Media & Culture

OpenAI Enters Its Focus Era by Killing Sora

OpenAI shuts down its viral Sora video generator, losing a $1B Disney deal to refocus resources.

Deep Dive

OpenAI announced it will discontinue its Sora AI video generation app and API, roughly six months after its high-profile launch. The decision reflects a strategic pivot as the company prepares for a public offering, with CFO Sarah Friar stating OpenAI needs to "be ready to be a public company." Sora's growth had stalled significantly, with worldwide downloads dropping from a peak of 3.3 million in November 2025 to just 1.1 million by February 2026, according to Appfigures. The shutdown has already torpedoed a major partnership, as Disney—reportedly blindsided by the move—has withdrawn plans for a $1 billion investment in OpenAI.
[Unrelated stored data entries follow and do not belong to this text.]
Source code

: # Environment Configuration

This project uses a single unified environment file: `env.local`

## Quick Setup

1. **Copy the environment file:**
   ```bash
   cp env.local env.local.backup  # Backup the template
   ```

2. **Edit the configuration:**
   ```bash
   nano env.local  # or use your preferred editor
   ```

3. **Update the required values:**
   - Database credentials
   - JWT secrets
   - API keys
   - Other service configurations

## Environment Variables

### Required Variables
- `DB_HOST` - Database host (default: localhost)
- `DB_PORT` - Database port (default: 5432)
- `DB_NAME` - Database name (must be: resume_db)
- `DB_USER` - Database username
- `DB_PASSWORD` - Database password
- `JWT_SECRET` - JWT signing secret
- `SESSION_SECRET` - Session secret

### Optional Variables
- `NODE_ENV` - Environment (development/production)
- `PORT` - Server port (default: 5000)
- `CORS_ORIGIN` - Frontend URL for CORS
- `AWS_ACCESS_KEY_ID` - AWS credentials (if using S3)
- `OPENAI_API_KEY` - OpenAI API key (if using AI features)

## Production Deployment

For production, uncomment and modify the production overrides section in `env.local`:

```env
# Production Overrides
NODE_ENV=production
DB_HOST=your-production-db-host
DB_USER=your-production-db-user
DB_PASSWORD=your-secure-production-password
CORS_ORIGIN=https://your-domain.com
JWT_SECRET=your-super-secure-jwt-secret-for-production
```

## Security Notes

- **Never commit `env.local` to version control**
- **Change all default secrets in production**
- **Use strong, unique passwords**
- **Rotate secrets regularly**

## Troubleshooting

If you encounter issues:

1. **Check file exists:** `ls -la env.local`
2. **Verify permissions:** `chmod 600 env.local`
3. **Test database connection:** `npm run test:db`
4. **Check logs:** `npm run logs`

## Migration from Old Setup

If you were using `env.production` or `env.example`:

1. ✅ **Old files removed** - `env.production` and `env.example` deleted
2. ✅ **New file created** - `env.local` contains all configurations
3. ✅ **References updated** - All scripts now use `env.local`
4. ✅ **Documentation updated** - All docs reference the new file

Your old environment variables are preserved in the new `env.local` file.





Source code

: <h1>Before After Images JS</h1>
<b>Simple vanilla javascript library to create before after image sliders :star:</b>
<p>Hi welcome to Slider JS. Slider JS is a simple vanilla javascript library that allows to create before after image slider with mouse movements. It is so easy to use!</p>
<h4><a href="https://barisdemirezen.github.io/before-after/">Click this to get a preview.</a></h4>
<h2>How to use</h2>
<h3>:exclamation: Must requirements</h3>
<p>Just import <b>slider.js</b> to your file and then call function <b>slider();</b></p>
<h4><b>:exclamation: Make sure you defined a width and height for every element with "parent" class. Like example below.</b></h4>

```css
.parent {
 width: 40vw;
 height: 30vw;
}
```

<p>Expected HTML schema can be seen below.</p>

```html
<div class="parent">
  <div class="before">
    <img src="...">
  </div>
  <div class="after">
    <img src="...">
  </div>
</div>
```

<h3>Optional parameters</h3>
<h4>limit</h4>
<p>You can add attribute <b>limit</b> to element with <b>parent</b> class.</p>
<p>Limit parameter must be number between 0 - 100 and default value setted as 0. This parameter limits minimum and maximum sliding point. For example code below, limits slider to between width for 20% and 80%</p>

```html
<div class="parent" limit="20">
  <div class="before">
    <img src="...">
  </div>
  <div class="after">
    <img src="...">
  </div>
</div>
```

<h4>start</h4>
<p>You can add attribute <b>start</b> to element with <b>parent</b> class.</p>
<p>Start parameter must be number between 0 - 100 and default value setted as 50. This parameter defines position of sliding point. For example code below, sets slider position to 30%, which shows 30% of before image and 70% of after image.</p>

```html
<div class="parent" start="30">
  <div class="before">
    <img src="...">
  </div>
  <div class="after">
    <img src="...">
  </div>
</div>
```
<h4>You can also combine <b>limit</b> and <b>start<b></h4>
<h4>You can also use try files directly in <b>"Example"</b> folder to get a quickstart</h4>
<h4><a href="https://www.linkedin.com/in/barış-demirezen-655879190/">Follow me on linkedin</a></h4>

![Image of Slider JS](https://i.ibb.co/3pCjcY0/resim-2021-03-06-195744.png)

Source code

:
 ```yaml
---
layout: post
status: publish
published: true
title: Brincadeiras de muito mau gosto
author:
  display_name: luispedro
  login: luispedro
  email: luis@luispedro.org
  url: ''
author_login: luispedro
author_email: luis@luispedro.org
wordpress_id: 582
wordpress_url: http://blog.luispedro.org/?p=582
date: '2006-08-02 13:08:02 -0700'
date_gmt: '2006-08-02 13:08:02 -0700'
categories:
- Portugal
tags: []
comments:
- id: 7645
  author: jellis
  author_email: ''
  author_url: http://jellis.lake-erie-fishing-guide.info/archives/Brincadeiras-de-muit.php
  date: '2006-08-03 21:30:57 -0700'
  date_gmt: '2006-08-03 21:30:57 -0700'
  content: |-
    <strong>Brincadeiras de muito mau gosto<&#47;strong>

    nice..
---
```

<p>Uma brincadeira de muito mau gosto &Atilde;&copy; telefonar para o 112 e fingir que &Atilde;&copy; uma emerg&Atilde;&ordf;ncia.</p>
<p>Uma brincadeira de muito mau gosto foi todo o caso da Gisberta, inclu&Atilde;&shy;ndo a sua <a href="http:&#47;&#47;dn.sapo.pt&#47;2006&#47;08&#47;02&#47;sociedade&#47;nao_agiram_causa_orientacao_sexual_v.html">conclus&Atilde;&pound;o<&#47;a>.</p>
Internally, the shift marks the end of OpenAI's experimental "bottom-up" culture, where resources were allocated to promising ideas as they emerged. Leadership has now issued a mandate to concentrate GPUs and talent on core priorities. The primary focus is developing a consumer "super app" that unifies ChatGPT, the Codex coding agent, and the Atlas project into a single "super assistant" interface. Concurrently, OpenAI is strengthening its enterprise business, where Codex has become a revenue powerhouse, surpassing $1 billion in annualized revenue. The Sora research team will be redirected to "world simulation research" aimed at advancing robotics for physical tasks.

Key Points
  • OpenAI shuts down Sora app & API after 6 months, causing Disney to cancel a planned $1B investment.
  • Downloads fell from 3.3M (Nov 2025) to 1.1M (Feb 2026) as company refocuses resources ahead of IPO.
  • New strategy centers on a 'super app' combining ChatGPT, Codex, and Atlas, and boosting enterprise revenue.

Why It Matters

Signals a major consolidation in the AI industry, where even well-funded giants must prioritize core products over moonshots for market survival.